YOUR OBJECTIVE
Please print each record exactly, omitting none of them.
======== DATA
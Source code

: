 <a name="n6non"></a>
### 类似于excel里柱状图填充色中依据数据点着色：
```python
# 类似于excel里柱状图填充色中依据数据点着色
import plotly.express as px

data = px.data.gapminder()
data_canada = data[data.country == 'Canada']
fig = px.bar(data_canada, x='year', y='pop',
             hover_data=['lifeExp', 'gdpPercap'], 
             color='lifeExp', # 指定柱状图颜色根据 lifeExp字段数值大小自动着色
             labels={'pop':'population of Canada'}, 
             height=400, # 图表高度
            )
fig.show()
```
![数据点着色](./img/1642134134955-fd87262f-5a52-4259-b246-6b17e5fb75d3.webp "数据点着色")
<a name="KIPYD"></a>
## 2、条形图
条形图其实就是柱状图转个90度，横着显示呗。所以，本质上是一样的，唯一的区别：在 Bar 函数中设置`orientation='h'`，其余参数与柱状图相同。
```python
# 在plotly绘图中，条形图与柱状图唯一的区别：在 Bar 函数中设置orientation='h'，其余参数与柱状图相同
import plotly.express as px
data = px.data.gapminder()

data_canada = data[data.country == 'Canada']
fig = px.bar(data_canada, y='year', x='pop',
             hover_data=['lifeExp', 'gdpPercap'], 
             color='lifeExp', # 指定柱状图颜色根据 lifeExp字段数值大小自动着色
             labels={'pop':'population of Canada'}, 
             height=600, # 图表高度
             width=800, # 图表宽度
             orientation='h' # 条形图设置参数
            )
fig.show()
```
================
SOLUTION FOR THIS EXERCISE
Source code

: <a name="n6non"></a>
### 类似于excel里柱状图填充色中依据数据点着色：
```python
# 类似于excel里柱状图填充色中依据数据点着色
import plotly.express as px

data = px.data.gapminder()
data_canada = data[data.country == 'Canada']
fig = px.bar(data_canada, x='year', y='pop',
             hover_data=['lifeExp', 'gdpPercap'], 
             color='lifeExp', # 指定柱状图颜色根据 lifeExp字段数值大小自动着色
             labels={'pop':'population of Canada'}, 
             height=400, # 图表高度
            )
fig.show()
```
![数据点着色](./img/1642134134955-fd87262f-5a52-4259-b246-6b17e5fb75d3.webp "数据点着色")
<a name="KIPYD"></a>
## 2、条形图
条形图其实就是柱状图转个90度，横着显示呗。所以，本质上是一样的，唯一的区别：在 Bar 函数中设置`orientation='h'`，其余参数与柱状图相同。
```python
# 在plotly绘图中，条形图与柱状图唯一的区别：在 Bar 函数中设置orientation='h'，其余参数与柱状图相同
import plotly.express as px
data = px.data.gapminder()

data_canada = data[data.country == 'Canada']
fig = px.bar(data_canada, y='year', x='pop',
             hover_data=['lifeExp', 'gdpPercap'], 
             color='lifeExp', # 指定柱状图颜色根据 lifeExp字段数值大小自动着色
             labels={'pop':'population of Canada'}, 
             height=600, # 图表高度
             width=800, # 图表宽度
             orientation='h' # 条形图设置参数
            )
fig.show()
```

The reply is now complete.